Spring Semester

This semester is significantly harder than the fall semester. For the first time EVER, I had to drop a class. I am normally so studious and dilligent. I do not know if it is a combination of not caring, self sabotage, or preferring spending time with my friends more than studying. My focus feels divided despite not having as many responsibilities. Maybe I am avoiding doing the work because I do not want to admit to not understanding my classes. My drop in quality works could be due to me thinking that I cannot do it. Rather than freaking out about it I am simply allowing myself to fail.

Too Many Friends

This semester, I hang out with my friend group a lot more often than I probably should. This is my own choice. I used to spend my time in the library or at my desk doing readings and homework. Now when I get home I check my chats and see which events my friends are going to. I think I am addicted to the company of others. We are starting to study together which is good. It may be in my best interest, to study on my own. I need to be independent and responsible for my own actions. If I fail to come up with the grades I need or the finances needed to pay for college, that is my own fault.

Doomer

Part of me thinks this is all useless. It is difficult to get a job as a software engineer.
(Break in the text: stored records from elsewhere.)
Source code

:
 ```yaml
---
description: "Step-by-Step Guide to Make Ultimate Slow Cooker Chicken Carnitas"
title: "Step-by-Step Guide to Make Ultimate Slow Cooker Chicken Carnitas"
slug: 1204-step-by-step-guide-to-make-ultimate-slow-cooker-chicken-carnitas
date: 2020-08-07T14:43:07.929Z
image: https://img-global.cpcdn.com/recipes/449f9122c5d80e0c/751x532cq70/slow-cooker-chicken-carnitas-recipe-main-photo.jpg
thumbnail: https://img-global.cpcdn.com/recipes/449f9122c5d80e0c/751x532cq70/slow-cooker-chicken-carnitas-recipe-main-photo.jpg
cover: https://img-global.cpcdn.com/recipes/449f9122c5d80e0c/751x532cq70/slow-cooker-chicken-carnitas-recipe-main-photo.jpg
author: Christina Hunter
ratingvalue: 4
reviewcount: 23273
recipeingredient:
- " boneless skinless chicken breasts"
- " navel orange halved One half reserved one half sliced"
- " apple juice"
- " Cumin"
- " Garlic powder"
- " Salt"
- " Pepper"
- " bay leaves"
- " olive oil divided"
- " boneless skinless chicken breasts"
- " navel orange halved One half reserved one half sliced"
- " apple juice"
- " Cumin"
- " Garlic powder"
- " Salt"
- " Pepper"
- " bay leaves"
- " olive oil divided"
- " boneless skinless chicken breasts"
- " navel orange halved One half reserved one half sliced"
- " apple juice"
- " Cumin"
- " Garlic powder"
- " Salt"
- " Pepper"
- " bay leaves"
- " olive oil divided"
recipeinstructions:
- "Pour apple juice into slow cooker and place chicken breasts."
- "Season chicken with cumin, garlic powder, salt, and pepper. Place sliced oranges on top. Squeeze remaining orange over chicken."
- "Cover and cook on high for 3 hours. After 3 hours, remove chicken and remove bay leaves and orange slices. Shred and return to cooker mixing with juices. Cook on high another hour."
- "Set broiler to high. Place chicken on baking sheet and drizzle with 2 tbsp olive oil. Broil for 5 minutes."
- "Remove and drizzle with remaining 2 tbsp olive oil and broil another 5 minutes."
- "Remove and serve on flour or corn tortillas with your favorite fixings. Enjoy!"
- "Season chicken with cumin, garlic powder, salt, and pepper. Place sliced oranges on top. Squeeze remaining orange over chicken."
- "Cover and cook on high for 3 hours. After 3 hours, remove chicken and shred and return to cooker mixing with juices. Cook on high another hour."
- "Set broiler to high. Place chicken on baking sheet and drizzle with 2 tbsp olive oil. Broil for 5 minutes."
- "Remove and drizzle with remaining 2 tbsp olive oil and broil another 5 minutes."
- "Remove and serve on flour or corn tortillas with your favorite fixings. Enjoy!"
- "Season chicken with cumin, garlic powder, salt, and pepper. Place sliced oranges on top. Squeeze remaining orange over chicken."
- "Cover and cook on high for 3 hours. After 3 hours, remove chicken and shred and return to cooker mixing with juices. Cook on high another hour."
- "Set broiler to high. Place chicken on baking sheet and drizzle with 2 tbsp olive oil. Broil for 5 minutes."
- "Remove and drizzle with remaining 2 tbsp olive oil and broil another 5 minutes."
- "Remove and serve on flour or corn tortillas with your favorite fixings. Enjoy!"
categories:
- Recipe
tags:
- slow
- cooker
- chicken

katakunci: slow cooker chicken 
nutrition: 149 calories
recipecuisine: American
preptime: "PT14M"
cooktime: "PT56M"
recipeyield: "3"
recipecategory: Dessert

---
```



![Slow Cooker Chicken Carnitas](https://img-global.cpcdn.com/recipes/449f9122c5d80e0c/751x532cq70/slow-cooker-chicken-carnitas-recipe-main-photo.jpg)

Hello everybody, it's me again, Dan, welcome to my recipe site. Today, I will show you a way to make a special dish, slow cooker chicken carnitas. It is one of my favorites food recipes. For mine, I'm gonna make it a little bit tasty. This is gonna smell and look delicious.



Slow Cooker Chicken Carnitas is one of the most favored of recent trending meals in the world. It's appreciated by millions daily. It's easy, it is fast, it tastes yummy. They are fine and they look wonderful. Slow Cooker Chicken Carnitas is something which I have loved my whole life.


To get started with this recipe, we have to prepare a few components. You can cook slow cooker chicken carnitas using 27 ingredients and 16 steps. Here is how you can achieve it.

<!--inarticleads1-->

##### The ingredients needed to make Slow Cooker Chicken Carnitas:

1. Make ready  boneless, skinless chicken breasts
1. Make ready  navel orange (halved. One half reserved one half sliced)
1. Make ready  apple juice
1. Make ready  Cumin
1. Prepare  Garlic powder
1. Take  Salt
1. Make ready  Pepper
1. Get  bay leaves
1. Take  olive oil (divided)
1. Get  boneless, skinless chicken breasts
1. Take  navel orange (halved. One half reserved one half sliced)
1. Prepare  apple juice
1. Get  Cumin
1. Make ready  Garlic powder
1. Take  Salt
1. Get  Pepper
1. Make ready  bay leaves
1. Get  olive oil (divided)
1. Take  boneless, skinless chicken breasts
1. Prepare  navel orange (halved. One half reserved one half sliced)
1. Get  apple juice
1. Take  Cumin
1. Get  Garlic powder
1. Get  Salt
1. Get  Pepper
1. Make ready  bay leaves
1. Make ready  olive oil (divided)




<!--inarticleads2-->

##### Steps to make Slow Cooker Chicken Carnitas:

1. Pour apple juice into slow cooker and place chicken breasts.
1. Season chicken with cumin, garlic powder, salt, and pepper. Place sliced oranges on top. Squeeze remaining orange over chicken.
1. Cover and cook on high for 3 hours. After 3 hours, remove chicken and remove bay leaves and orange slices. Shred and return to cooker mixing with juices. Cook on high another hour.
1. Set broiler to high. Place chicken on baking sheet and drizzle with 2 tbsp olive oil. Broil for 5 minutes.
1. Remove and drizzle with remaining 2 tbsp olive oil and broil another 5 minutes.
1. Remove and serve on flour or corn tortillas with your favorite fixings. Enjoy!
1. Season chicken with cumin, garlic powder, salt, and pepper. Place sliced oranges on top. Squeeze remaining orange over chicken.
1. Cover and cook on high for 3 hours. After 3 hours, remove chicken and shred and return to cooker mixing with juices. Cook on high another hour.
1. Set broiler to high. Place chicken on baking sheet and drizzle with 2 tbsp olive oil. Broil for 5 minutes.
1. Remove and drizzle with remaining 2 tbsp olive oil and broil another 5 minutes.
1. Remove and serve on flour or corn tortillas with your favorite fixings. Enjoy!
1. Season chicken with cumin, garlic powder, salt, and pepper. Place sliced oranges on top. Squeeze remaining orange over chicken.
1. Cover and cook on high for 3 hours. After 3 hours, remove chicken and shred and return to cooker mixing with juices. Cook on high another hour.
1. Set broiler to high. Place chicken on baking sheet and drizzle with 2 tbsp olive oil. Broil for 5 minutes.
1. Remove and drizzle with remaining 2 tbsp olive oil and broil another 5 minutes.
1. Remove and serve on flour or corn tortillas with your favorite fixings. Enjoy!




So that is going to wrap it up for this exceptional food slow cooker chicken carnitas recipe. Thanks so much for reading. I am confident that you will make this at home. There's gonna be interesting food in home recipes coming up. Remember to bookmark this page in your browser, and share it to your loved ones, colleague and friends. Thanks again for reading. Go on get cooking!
If I am not even the brightest in my class, how will I stand out as a candidate for a job. I hate that I have to participate in capitalism. I wish I could get my degree for free, study as I please and indulge my hedonistic desires. I simply indulge too much for my own good. Self discipline is something I lost while trying to keep myself from having suicidal thoughts. It is much easier/safer to indulge in things I like so I continue living.